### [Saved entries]

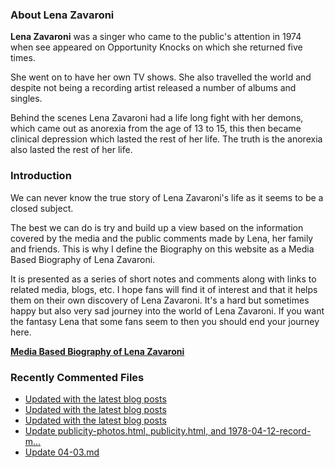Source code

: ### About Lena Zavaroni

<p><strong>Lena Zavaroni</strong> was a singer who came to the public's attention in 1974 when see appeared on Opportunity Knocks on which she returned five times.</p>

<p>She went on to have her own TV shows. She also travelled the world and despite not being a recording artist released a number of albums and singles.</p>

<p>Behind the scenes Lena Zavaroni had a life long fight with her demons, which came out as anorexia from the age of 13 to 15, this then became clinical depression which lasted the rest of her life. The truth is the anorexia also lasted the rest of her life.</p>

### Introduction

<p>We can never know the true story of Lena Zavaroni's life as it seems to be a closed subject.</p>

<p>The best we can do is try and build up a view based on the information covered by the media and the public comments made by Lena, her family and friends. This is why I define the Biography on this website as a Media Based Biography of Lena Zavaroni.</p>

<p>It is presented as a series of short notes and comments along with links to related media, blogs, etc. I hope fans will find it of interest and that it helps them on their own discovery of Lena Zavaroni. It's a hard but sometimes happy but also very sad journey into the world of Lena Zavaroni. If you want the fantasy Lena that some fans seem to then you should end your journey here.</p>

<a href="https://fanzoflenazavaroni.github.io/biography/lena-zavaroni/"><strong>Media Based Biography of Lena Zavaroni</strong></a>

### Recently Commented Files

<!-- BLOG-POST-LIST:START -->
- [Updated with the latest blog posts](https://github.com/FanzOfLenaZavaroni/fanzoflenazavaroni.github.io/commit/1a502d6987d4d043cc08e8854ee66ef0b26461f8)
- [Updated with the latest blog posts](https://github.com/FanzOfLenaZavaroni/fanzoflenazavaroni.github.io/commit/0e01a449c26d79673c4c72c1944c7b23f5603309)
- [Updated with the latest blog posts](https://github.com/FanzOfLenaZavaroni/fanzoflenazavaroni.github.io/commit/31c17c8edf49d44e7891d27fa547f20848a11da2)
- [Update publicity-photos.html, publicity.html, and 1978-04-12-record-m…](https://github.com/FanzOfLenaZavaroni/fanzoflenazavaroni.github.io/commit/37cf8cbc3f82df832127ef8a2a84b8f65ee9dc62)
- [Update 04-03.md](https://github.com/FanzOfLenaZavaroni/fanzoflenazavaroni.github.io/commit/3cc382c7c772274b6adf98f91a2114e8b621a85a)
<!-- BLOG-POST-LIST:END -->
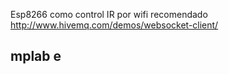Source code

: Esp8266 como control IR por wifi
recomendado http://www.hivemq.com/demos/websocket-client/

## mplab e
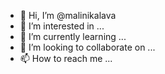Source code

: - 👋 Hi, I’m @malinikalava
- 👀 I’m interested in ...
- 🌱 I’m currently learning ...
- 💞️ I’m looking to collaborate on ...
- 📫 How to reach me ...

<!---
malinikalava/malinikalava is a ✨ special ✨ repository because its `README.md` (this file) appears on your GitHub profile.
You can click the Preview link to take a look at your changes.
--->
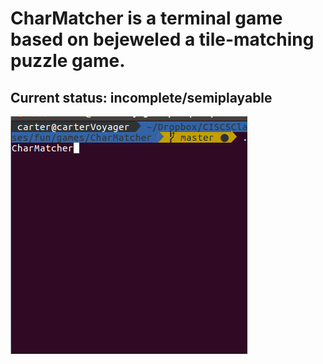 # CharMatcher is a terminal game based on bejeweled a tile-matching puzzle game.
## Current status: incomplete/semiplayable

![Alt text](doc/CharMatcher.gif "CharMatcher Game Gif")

### [Task objective]
Output the entries above exactly, without their pictures.

### [Finished exercise]
Source code

: ### About Lena Zavaroni

<p><strong>Lena Zavaroni</strong> was a singer who came to the public's attention in 1974 when see appeared on Opportunity Knocks on which she returned five times.</p>

<p>She went on to have her own TV shows. She also travelled the world and despite not being a recording artist released a number of albums and singles.</p>

<p>Behind the scenes Lena Zavaroni had a life long fight with her demons, which came out as anorexia from the age of 13 to 15, this then became clinical depression which lasted the rest of her life. The truth is the anorexia also lasted the rest of her life.</p>

### Introduction

<p>We can never know the true story of Lena Zavaroni's life as it seems to be a closed subject.</p>

<p>The best we can do is try and build up a view based on the information covered by the media and the public comments made by Lena, her family and friends. This is why I define the Biography on this website as a Media Based Biography of Lena Zavaroni.</p>

<p>It is presented as a series of short notes and comments along with links to related media, blogs, etc. I hope fans will find it of interest and that it helps them on their own discovery of Lena Zavaroni. It's a hard but sometimes happy but also very sad journey into the world of Lena Zavaroni. If you want the fantasy Lena that some fans seem to then you should end your journey here.</p>

<a href="https://fanzoflenazavaroni.github.io/biography/lena-zavaroni/"><strong>Media Based Biography of Lena Zavaroni</strong></a>

### Recently Commented Files

<!-- BLOG-POST-LIST:START -->
- [Updated with the latest blog posts](https://github.com/FanzOfLenaZavaroni/fanzoflenazavaroni.github.io/commit/1a502d6987d4d043cc08e8854ee66ef0b26461f8)
- [Updated with the latest blog posts](https://github.com/FanzOfLenaZavaroni/fanzoflenazavaroni.github.io/commit/0e01a449c26d79673c4c72c1944c7b23f5603309)
- [Updated with the latest blog posts](https://github.com/FanzOfLenaZavaroni/fanzoflenazavaroni.github.io/commit/31c17c8edf49d44e7891d27fa547f20848a11da2)
- [Update publicity-photos.html, publicity.html, and 1978-04-12-record-m…](https://github.com/FanzOfLenaZavaroni/fanzoflenazavaroni.github.io/commit/37cf8cbc3f82df832127ef8a2a84b8f65ee9dc62)
- [Update 04-03.md](https://github.com/FanzOfLenaZavaroni/fanzoflenazavaroni.github.io/commit/3cc382c7c772274b6adf98f91a2114e8b621a85a)
<!-- BLOG-POST-LIST:END -->
Source code

: Esp8266 como control IR por wifi
recomendado http://www.hivemq.com/demos/websocket-client/

## mplab e
Source code

: - 👋 Hi, I’m @malinikalava
- 👀 I’m interested in ...
- 🌱 I’m currently learning ...
- 💞️ I’m looking to collaborate on ...
- 📫 How to reach me ...

<!---
malinikalava/malinikalava is a ✨ special ✨ repository because its `README.md` (this file) appears on your GitHub profile.
You can click the Preview link to take a look at your changes.
--->
 # CharMatcher is a terminal game based on bejeweled a tile-matching puzzle game.
## Current status: incomplete/semiplayable

![Alt text](doc/CharMatcher.gif "CharMatcher Game Gif")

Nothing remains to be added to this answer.